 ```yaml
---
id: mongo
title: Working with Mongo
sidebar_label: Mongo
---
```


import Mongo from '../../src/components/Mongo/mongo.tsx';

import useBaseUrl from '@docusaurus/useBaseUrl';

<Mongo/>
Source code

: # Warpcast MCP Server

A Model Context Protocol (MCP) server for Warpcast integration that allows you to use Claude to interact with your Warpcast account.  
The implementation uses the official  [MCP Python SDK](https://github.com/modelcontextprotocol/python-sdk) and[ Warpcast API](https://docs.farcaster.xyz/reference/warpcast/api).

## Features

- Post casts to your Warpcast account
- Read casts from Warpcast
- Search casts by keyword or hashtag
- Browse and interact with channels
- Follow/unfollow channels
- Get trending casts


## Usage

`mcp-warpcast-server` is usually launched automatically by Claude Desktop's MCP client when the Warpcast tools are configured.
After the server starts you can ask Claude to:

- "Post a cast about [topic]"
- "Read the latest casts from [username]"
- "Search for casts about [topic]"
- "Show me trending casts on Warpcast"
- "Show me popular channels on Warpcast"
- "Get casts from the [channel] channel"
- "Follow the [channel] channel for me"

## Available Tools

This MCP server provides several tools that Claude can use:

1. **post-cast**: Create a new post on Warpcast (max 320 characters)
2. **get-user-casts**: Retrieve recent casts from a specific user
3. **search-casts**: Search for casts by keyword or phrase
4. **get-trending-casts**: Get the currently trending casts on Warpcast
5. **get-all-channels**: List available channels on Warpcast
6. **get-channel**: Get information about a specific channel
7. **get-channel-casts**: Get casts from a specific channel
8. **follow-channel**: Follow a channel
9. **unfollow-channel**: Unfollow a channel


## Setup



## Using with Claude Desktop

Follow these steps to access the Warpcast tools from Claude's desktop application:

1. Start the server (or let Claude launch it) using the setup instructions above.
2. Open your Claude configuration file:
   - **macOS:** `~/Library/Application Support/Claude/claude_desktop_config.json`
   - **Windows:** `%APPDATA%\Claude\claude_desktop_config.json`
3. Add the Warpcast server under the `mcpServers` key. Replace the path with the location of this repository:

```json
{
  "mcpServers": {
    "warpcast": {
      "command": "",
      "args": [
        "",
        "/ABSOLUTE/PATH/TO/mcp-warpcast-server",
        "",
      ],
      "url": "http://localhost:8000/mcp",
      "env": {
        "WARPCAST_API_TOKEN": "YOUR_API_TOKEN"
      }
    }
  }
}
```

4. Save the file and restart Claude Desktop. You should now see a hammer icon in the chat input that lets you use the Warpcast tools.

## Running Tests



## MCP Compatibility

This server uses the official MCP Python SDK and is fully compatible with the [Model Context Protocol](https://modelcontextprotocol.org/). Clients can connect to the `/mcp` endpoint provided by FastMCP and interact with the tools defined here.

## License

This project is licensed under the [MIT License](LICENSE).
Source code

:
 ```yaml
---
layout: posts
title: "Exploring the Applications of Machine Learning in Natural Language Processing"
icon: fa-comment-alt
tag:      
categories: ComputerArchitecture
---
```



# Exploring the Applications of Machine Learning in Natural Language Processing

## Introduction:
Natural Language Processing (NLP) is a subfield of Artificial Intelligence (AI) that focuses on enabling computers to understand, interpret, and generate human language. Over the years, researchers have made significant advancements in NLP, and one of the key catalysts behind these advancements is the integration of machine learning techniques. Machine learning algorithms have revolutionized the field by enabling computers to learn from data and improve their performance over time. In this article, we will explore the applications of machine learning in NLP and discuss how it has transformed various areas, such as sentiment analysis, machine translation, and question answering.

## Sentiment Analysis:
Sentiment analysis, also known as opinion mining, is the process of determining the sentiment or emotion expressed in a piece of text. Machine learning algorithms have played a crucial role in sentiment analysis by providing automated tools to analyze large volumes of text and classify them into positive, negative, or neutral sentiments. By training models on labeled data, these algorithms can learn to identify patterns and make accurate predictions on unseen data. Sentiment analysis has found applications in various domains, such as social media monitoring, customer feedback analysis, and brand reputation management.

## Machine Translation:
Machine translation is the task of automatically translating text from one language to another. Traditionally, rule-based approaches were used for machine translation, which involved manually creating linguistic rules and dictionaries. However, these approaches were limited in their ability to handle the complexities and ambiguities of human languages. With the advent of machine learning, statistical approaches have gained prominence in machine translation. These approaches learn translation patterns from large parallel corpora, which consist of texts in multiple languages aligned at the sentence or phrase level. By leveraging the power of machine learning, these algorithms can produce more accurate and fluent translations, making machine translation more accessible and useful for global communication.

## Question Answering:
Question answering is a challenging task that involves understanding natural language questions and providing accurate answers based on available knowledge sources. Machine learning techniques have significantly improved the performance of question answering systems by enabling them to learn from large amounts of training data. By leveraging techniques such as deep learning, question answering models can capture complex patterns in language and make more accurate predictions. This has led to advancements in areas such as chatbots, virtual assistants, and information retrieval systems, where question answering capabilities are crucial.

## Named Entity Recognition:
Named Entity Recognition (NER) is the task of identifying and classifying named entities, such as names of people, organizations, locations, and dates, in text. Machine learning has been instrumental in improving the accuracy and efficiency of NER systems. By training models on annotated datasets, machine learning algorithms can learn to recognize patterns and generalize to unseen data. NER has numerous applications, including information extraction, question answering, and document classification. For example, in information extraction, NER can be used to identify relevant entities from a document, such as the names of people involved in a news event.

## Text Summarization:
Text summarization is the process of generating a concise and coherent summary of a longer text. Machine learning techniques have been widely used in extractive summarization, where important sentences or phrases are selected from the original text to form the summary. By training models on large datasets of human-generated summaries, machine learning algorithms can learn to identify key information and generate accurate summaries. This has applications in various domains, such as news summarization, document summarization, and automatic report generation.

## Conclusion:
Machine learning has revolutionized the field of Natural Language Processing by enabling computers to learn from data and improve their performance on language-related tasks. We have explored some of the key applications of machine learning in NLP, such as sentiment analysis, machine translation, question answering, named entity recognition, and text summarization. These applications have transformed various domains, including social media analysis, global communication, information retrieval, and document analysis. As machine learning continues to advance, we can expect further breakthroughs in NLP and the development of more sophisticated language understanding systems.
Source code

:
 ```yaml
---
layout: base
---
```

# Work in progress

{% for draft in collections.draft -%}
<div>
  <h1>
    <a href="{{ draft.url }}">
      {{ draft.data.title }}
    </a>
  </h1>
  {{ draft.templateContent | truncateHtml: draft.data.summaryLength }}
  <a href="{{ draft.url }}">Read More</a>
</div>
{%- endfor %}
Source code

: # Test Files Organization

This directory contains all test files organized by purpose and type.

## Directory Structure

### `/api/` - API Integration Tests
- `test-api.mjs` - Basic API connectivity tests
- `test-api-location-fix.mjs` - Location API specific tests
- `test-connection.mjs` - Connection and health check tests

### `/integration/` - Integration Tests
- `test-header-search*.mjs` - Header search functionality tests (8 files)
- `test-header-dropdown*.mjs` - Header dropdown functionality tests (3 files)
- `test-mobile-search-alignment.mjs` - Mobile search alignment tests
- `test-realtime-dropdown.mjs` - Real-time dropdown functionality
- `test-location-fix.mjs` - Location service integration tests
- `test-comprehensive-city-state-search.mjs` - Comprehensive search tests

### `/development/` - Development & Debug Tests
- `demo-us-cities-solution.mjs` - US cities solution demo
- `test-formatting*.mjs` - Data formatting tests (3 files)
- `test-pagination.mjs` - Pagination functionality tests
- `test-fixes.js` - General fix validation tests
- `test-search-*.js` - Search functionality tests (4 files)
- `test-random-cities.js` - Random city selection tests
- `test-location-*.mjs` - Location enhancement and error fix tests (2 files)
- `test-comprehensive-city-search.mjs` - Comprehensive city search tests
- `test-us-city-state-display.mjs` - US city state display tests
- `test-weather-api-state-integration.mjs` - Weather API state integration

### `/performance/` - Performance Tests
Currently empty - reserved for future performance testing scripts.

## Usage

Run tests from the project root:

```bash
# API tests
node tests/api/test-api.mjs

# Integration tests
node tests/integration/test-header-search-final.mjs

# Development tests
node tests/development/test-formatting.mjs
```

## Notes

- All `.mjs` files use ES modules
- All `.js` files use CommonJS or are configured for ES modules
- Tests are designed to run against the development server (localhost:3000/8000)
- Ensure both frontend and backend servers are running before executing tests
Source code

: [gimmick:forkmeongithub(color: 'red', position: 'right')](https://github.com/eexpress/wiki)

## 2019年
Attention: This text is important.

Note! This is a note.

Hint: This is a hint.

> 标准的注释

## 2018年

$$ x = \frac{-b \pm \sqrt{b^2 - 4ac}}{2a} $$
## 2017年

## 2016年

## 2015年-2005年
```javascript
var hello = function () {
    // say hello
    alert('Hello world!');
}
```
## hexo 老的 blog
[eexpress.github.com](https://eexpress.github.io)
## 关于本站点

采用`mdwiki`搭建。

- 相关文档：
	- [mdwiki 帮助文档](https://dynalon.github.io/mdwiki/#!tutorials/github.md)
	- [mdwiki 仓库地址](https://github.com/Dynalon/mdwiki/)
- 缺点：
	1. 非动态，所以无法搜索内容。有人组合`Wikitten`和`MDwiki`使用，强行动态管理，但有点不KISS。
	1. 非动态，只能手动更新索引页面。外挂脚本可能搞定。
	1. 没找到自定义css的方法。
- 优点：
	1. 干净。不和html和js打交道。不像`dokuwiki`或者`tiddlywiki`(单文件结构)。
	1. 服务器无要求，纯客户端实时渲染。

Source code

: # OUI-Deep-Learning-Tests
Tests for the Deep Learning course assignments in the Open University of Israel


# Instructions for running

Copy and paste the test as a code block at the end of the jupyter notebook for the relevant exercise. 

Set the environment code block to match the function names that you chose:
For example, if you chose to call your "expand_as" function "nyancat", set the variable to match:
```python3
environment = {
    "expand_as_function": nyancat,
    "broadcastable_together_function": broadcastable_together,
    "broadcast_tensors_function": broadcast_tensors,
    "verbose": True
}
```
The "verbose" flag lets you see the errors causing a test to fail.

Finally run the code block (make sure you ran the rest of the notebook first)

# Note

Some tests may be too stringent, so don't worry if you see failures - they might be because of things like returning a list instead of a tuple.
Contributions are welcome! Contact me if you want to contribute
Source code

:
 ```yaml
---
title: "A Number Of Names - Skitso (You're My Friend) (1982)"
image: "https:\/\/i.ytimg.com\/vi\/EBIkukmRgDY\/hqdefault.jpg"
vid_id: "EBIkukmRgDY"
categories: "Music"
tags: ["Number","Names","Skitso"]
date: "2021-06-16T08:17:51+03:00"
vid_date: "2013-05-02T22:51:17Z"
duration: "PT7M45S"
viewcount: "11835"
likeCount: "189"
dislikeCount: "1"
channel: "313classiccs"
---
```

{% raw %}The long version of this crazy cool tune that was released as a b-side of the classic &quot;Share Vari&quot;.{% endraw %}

_Task requirements_: From the top of the material above, please transcribe each line exactly. Include the line with "The implementation uses" and end there.

_Output_:
 ```yaml
---
id: mongo
title: Working with Mongo
sidebar_label: Mongo
---
```


import Mongo from '../../src/components/Mongo/mongo.tsx';

import useBaseUrl from '@docusaurus/useBaseUrl';

<Mongo/>
Source code

: # Warpcast MCP Server

A Model Context Protocol (MCP) server for Warpcast integration that allows you to use Claude to interact with your Warpcast account.  
The implementation uses the official  [MCP Python SDK](https://github.com/modelcontextprotocol/python-sdk) and[ Warpcast API](https://docs.farcaster.xyz/reference/warpcast/api).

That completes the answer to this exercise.